In the 1940s a famous salesman named Elmer Wheeler made what TIME magazine called “a handsome living” by advising U.S. businesses “don’t sell the sausage—sell the sizzle!” Elmer knew that the big secret to successful selling is that you don’t advertise the sausage itself — because actual sausages are made from intestine, fat and the bits of pig that are only fit for grinding up. Instead, it’s the sizzling sounds and yummy smells which get the juices flowing and the people buying. This is the secret to sales.
And right now, climate change is the pig gut. It doesn’t sizzle.
Which isn’t surprising, when the most common message on climate change is that we’re all going to hell. That’s what climate change looks like when you get right down to it; rising seas, scorched earth, failing food supplies, billions of starving refugees tormented by wild weather. And hell, simply doesn’t sell. Although these Armageddon climate scenarios might be eye-catching, they haven’t changed attitudes or behaviours nearly enough. Threats of climate hell haven’t seemed to hold us back from running headlong towards it. So, what if we looked at climate change not as a scientist’s problem – but as a salesman’s problem?
First, we need to stop the angry climate porn. The gratuitous and guilt-wrenching images of a planet in meltdown. Even if the fear of the climate curse keeps you up at night. Even if you’re bloody furious at Trump. Even if you want to shake people by the shoulders and scream “don’t you get it, we’re going to lose everything on this gamble!”. Remember Shakespeare’s quote “the nature of bad news infects the teller”.
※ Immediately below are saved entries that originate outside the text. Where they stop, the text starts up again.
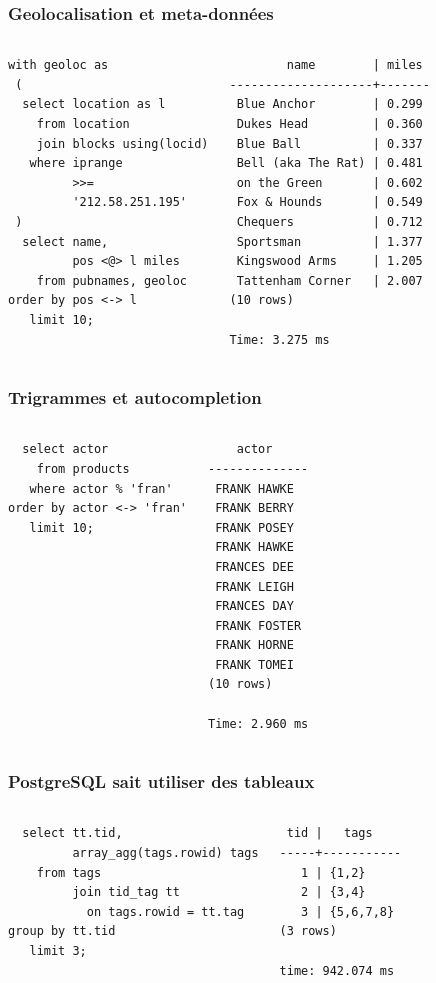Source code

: \documentclass{beamer}
\begin{document}
\begin{frame}[fragile]
  \frametitle{Geolocalisation et meta-données}

\begin{columns}
\begin{verbatim}
with geoloc as
 (
  select location as l
    from location
    join blocks using(locid)
   where iprange
         >>=
         '212.58.251.195'
 )
  select name,
         pos <@> l miles
    from pubnames, geoloc
order by pos <-> l
   limit 10;
\end{verbatim}  
\begin{verbatim}
        name        | miles 
--------------------+-------
 Blue Anchor        | 0.299
 Dukes Head         | 0.360
 Blue Ball          | 0.337
 Bell (aka The Rat) | 0.481
 on the Green       | 0.602
 Fox & Hounds       | 0.549
 Chequers           | 0.712
 Sportsman          | 1.377
 Kingswood Arms     | 1.205
 Tattenham Corner   | 2.007
(10 rows)

Time: 3.275 ms
\end{verbatim}  
\end{columns}
\end{frame}

\begin{frame}[fragile]
  \frametitle{Trigrammes et autocompletion}

\begin{columns}
\begin{verbatim}
  select actor
    from products
   where actor % 'fran'
order by actor <-> 'fran'
   limit 10;
\end{verbatim}  
\begin{verbatim}
    actor     
--------------
 FRANK HAWKE
 FRANK BERRY
 FRANK POSEY
 FRANK HAWKE
 FRANCES DEE
 FRANK LEIGH
 FRANCES DAY
 FRANK FOSTER
 FRANK HORNE
 FRANK TOMEI
(10 rows)

Time: 2.960 ms
\end{verbatim}  
\end{columns}
\end{frame}

\begin{frame}[fragile]
  \frametitle{PostgreSQL sait utiliser des tableaux}

\begin{columns}
\begin{verbatim}
  select tt.tid,
         array_agg(tags.rowid) tags
    from tags
         join tid_tag tt
           on tags.rowid = tt.tag
group by tt.tid
   limit 3;
\end{verbatim}  
\begin{verbatim}
 tid |   tags    
-----+-----------
   1 | {1,2}
   2 | {3,4}
   3 | {5,6,7,8}
(3 rows)

time: 942.074 ms
\end{verbatim}  
\end{columns}
\end{frame}
\end{document}
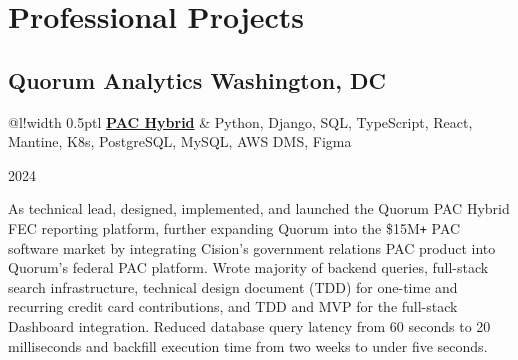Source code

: \documentclass[]{article}
\newcommand\VRule{\color{lightgray}\vrule width 0.5pt}
\def\Plus{\texttt{+}}
\begin{document}


\section*{Professional Projects}
\subsection*{Quorum Analytics \hfill \textnormal{Washington, DC}}


\begin{tabular}{@{}l!{\VRule}l}
	{\bf \href{https://www.quorum.us/products/pac/}{PAC Hybrid}} & Python, Django, SQL, TypeScript, React, Mantine, K8s, PostgreSQL, MySQL, AWS DMS, Figma\\
\end{tabular}\hfill{\footnotesize 2024}

As technical lead, designed, implemented, and launched the Quorum PAC Hybrid FEC reporting platform, further expanding Quorum into the \$15M{\Plus} PAC software market by integrating Cision's government relations PAC product into Quorum's federal PAC platform. Wrote majority of backend queries, full-stack search infrastructure, technical design document (TDD) for one-time and recurring credit card contributions, and TDD and MVP for the full-stack Dashboard integration. Reduced database query latency from 60 seconds to 20 milliseconds and backfill execution time from two weeks to under five seconds.\\
\end{document}
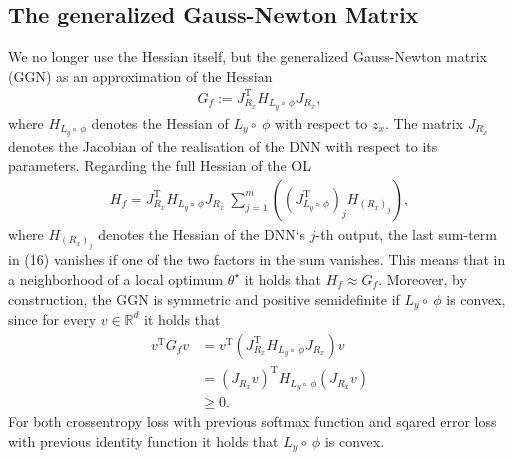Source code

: \documentclass[conference]{IEEEtran}
\begin{document}
\subsection{The generalized Gauss-Newton Matrix}
\noindent
We no longer use the Hessian itself, but the generalized Gauss-Newton matrix (GGN) as an approximation of the Hessian
\begin{align}
G_{f} := J_{R_{x}}^{\mathrm{T}}H_{L_{y}\circ\:\phi}J_{R_{x}},
\end{align}
where $H_{L_{y}\circ\:\phi}$ denotes the Hessian of $L_{y}\circ\:\phi$ with respect to $z_{x}$. The matrix $J_{R_{x}}$ denotes the Jacobian of the realisation of the DNN with respect to its parameters.
Regarding the full Hessian of the OL
\begin{align}
H_{f} = J_{R_{x}}^{\mathrm{T}}H_{L_{y}\circ\:\phi}J_{R_{x}}\:\sum_{j = 1}^{m}\left(\left(J_{L_{y}\circ \:\phi}^{\mathrm{T}}\right)_{j} H_{(R_{x})_{j}}\right),
\end{align}
where $H_{(R_{x})_{j}}$ denotes the Hessian of the DNN`s  $j$-th output, the last sum-term in (16) vanishes if one of the two factors in the sum vanishes.
This means that in a neighborhood of a local optimum $\theta^{\star}$ it holds that $H_{f} \approx G_{f}$.   Moreover, by construction, the GGN is symmetric and positive semidefinite if $L_{y}\circ\:\phi$ is convex, since for every $v\in\mathbb{R}^{d}$ it holds that
\begin{align}
v^{\mathrm{T}}G_{f}v &= v^{\mathrm{T}}\left( J_{R_{x}}^{\mathrm{T}}H_{L_{y}\circ\:\phi}J_{R_{x}}\right)v\\
&= \left(J_{R_{x}}v\right)^{\mathrm{T}}H_{L_{y}\circ\:\phi}\left(J_{R_{x}}v\right) \\
&\geq 0.
\end{align}
For both crossentropy loss with previous softmax function and sqared error loss with previous identity function it holds that $L_{y}\circ\:\phi$ is convex.
\end{document}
Instead, we need to take a deep breath and find another way. Here at Futerra we like to sell the sizzle. We believe in a climate narrative that changes hearts, minds and even behaviours. An approach needed now more than ever before. And it’s the opposite of climate hell. Because what people want now is to imagine better.
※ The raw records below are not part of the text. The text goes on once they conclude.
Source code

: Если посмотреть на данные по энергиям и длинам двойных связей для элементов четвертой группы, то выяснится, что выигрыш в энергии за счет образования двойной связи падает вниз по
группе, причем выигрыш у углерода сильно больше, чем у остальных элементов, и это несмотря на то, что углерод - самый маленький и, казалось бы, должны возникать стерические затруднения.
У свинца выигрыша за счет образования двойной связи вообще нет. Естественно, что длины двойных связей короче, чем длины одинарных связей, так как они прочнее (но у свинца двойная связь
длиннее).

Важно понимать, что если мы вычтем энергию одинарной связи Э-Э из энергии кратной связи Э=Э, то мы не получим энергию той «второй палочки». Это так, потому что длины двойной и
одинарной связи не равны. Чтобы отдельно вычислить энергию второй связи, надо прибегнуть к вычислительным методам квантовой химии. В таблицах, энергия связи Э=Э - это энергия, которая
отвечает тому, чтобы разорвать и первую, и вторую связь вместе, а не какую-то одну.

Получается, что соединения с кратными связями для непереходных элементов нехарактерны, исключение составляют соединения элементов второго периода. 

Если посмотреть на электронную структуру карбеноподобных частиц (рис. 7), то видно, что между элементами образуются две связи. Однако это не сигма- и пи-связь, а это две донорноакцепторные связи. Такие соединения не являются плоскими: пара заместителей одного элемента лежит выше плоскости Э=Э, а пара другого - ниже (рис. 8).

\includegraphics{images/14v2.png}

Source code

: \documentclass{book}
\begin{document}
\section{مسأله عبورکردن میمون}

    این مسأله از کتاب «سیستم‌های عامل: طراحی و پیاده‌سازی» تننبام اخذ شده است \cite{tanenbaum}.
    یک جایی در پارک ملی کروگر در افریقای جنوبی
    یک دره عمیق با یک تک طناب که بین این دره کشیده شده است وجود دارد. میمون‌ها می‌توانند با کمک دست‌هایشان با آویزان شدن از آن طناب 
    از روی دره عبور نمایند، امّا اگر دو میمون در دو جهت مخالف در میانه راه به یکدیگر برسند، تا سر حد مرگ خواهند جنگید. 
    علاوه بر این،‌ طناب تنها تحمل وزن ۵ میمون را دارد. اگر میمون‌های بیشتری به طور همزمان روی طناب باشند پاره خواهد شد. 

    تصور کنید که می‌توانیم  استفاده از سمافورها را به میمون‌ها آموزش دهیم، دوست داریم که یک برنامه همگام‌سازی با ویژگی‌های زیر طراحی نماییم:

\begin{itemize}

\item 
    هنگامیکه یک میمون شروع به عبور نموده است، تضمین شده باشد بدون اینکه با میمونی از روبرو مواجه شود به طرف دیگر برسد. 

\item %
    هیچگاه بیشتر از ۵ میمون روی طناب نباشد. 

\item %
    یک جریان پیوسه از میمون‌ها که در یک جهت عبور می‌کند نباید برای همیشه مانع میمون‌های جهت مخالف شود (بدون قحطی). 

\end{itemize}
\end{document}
And better is exactly what we’ll get if we start to properly tackle climate change.
Because almost everything we must do to solve climate change happens to solve something else. Cutting down on air pollution will cure so many health problems, especially asthma in our children. Moving towards renewable energy will make countries energy-independent and avoid oil-induced conflicts and wars. Solar panels cut carbon emissions and, better than any other type of modern fuel, they can bring light and hope to the poorest or most isolated people. Green energy isn’t just green; it’s now cheaper to source in many places in the world.
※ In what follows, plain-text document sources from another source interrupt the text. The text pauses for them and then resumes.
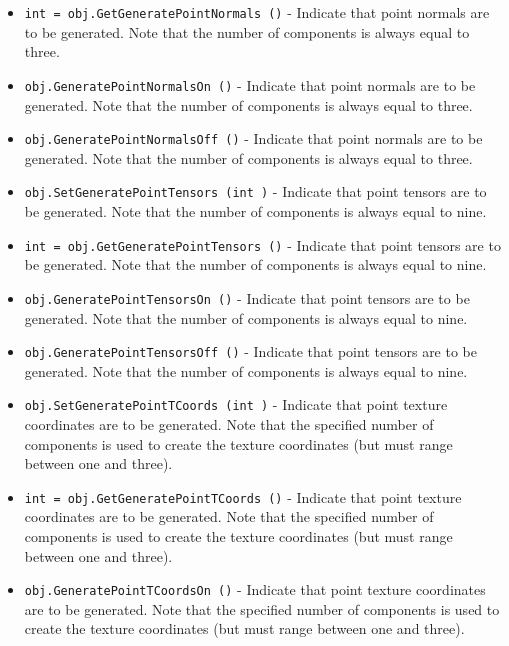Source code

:\begin{itemize}
\item  \verb|int = obj.GetGeneratePointNormals ()| -  Indicate that point normals are to be generated. Note that the
 number of components is always equal to three.

\item  \verb|obj.GeneratePointNormalsOn ()| -  Indicate that point normals are to be generated. Note that the
 number of components is always equal to three.

\item  \verb|obj.GeneratePointNormalsOff ()| -  Indicate that point normals are to be generated. Note that the
 number of components is always equal to three.

\item  \verb|obj.SetGeneratePointTensors (int )| -  Indicate that point tensors are to be generated. Note that the
 number of components is always equal to nine.

\item  \verb|int = obj.GetGeneratePointTensors ()| -  Indicate that point tensors are to be generated. Note that the
 number of components is always equal to nine.

\item  \verb|obj.GeneratePointTensorsOn ()| -  Indicate that point tensors are to be generated. Note that the
 number of components is always equal to nine.

\item  \verb|obj.GeneratePointTensorsOff ()| -  Indicate that point tensors are to be generated. Note that the
 number of components is always equal to nine.

\item  \verb|obj.SetGeneratePointTCoords (int )| -  Indicate that point texture coordinates are to be generated. Note that
 the specified number of components is used to create the texture
 coordinates (but must range between one and three).

\item  \verb|int = obj.GetGeneratePointTCoords ()| -  Indicate that point texture coordinates are to be generated. Note that
 the specified number of components is used to create the texture
 coordinates (but must range between one and three).

\item  \verb|obj.GeneratePointTCoordsOn ()| -  Indicate that point texture coordinates are to be generated. Note that
 the specified number of components is used to create the texture
 coordinates (but must range between one and three).


\end{itemize}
Building a new climate-friendly infrastructure is a massive task and will mean millions of new jobs and even entire new industries. In our own lives, we know that saving energy saves money. Electric cars cut oil use and cost much less to run (while accelerating like a jet). The Lancet medical journal has even published a series of papers over the last decade proving that a ‘low-meat and high-vegetable’ diet would radically cut the carbon dioxide in our atmosphere. It also happens to be exactly the diet they recommend to protect your heart, slim your waistline and add years to your life. So, from our health to our homes and jobs, taking positive action on climate change, be it large or small, seems to come with big practical paybacks.
This reward message could even work for Trump followers by promising jobs and ways to secure communities’ future. The climate action message is ultimately one of independence, freedom and happiness.
But this isn’t only a political message, it’s also a personal one. In 2006, UK research group ESRC reviewed over 100 different studies of how people change their behaviour for the better. They found that the least effective behavioural motivator was fear or regret. Which is why leaders like the former UN chief climate negotiator Christiana Figueres call themselves ‘stubborn optimists who will never give up.’
She’s one of the new climate optimists. Like Richard Branson who calls climate change “the greatest entrepreneurial opportunity of a generation”. This is a growing community of people who don’t just believe we can win. But that winning comes with the promise of a better future.
A whopping 81 per cent of Donald Trump’s supporters think life has worsened in the past 50 years. Among Britons who voted to leave the European Union, 61 per cent believe that most children will be worse off than their parents. So, the promise that fighting climate change comes with built in rewards might change more than just policy, it could change politics itself.
The new story of climate change is a story of adventure. Our chance to overcome a great monster, and snatch our reward from its jaws.